# [THE PROBLEM]
In the entries below, which lines run from the one containing "这样，如果我们传递进了一个n" to the one containing "## **3. Checking"? Copy exactly those lines, ends included, and no others.

Stored data:

####################

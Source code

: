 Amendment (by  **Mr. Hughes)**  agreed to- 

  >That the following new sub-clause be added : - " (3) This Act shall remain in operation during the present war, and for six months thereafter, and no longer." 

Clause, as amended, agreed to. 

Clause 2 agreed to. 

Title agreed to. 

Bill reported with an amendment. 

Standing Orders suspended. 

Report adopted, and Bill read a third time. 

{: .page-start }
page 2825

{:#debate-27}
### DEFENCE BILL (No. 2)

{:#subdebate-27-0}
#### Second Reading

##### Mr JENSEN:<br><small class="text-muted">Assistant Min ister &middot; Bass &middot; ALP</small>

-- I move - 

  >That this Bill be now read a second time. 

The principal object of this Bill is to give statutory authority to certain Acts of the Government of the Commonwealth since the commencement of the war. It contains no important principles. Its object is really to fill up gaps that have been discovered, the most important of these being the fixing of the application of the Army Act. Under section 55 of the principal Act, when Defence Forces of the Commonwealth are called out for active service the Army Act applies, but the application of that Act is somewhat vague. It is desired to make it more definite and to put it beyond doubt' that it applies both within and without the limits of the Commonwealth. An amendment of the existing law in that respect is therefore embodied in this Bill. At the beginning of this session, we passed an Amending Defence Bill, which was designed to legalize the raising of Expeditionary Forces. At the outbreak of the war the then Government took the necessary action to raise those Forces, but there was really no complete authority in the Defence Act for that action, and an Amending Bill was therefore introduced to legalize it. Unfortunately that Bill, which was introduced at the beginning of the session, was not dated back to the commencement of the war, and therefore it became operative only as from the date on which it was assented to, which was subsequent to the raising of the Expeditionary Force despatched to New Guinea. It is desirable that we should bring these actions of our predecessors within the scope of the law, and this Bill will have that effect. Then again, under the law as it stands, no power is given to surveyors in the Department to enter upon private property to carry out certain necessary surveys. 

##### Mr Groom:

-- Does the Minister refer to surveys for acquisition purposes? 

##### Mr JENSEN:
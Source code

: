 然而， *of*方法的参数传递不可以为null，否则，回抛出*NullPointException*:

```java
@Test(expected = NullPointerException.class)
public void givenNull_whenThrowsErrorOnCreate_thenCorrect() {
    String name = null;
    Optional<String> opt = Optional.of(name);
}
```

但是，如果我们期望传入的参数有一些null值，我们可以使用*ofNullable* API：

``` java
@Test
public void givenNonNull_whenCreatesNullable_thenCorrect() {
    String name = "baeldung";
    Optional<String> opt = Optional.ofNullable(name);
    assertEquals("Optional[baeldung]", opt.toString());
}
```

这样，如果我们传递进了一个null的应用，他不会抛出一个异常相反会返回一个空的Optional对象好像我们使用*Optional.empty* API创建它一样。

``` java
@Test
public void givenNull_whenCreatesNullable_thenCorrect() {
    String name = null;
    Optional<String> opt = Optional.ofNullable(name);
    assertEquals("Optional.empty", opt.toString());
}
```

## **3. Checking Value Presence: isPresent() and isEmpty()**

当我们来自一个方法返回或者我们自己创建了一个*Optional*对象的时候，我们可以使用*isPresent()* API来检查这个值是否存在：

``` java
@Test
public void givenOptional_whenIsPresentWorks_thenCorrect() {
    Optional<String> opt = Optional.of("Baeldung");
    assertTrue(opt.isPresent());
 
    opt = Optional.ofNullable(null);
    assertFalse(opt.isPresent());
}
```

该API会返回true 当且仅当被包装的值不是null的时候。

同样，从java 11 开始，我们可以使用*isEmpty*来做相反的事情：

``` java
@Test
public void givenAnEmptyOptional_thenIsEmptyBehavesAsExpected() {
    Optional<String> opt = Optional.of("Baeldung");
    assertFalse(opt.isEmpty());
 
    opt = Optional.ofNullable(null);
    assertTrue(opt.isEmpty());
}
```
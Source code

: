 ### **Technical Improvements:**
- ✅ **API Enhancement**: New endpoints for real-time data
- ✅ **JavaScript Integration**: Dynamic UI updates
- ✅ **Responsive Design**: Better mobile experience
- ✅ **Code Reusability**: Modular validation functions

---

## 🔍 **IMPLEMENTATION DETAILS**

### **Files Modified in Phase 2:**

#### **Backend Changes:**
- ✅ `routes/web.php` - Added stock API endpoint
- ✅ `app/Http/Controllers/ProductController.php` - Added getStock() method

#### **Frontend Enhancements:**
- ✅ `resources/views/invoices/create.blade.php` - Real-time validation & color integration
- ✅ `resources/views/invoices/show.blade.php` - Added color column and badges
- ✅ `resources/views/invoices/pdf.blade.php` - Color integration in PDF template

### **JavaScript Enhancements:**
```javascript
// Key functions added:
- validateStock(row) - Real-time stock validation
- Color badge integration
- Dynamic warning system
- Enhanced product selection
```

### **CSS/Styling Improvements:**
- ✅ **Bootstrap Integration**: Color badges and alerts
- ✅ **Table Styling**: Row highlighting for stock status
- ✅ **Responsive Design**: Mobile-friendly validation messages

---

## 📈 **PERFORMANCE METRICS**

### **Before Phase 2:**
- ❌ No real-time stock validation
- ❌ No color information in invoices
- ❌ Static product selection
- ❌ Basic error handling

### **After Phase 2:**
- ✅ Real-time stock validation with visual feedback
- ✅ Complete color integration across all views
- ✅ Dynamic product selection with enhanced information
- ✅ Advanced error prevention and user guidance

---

####################

# [EXERCISE ANSWER]
这样，如果我们传递进了一个null的应用，他不会抛出一个异常相反会返回一个空的Optional对象好像我们使用*Optional.empty* API创建它一样。

``` java
@Test
public void givenNull_whenCreatesNullable_thenCorrect() {
    String name = null;
    Optional<String> opt = Optional.ofNullable(name);
    assertEquals("Optional.empty", opt.toString());
}
```

## **3. Checking Value Presence: isPresent() and isEmpty()**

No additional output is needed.